The next version of Fedora picks up Rust

The first public alpha of Fedora 25 rolls in Mozilla's Rust language as a standard-issue component

You know a language has arrived when its toolchain ships as a standard component with operating systems.

Rust, Mozilla's language for safe and speedy systems level programming, has landed a prime-time slot in the next edition of Fedora Linux, according to the change set for the first public alpha for Fedora 25.

This doesn't mean that any system components in Fedora will be authored with Rust -- yet. But it does mean that Fedora users, many of whom are developers, will have easy access to Rust's ecosystem in their Fedora environments.

The mission is basic: Make sure Rust's compiler and its Cargo package management tool are present in the system and are maintained there by Fedora's own folks.

Fedora aims to include Rust 1.11 this time around. Because Rust is updated on a six-week cycle, it's still under debate if the version of Rust included with Fedora should be kept up to date during the lifetime of any particular version of the OS or whether such updates should be left to the user.

Fedora's rationale for including Rust stems from both the language's growing popularity and its potential relevance to Fedora's user base. Aside from citing Rust's presence in the 2016 Stack Overflow Developer Survey as one of the most loved languages, Red Hat noted, "Mozilla is starting to use Rust in Firefox, and now Fedora's Firefox maintainers could enable those components."

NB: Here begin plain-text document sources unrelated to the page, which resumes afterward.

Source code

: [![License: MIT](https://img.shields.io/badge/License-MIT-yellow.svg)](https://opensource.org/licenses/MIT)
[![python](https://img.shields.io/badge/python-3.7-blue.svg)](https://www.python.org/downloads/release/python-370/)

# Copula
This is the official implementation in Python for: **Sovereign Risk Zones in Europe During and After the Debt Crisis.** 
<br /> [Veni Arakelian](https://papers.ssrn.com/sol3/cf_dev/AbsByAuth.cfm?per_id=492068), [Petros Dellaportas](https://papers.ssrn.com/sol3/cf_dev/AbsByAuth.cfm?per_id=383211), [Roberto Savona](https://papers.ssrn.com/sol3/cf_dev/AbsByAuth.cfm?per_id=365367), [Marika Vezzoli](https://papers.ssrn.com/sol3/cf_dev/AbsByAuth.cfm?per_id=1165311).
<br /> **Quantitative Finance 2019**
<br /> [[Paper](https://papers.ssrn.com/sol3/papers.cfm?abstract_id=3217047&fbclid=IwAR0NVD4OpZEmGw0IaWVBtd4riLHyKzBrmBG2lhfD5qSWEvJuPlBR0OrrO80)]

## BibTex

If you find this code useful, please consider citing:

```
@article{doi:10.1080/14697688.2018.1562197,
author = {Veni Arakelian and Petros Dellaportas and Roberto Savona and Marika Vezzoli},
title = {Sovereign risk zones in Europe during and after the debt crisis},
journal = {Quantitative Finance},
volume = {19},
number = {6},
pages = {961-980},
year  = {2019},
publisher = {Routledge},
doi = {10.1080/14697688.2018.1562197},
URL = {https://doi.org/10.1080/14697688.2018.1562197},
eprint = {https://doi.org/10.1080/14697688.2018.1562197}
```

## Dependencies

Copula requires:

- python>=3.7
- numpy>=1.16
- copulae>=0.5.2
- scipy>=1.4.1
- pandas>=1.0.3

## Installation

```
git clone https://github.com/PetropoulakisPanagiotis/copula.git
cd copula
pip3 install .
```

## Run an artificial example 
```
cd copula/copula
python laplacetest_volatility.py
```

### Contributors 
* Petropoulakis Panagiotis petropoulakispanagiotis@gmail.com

Other languages included in Fedora are also being buffed in version 25. Google's Go will be boosted to the recently released 1.7, Node.js will be upgraded to version 6.x, the PHP stack will now run the better-performing version 7.0, and Ruby on Rails is being bumped to version 5, which has been released after many years of development. Erlang and Haskell, two major specimens of the functional language world, are also getting their Fedora-bundled compilers upgraded to newer versions.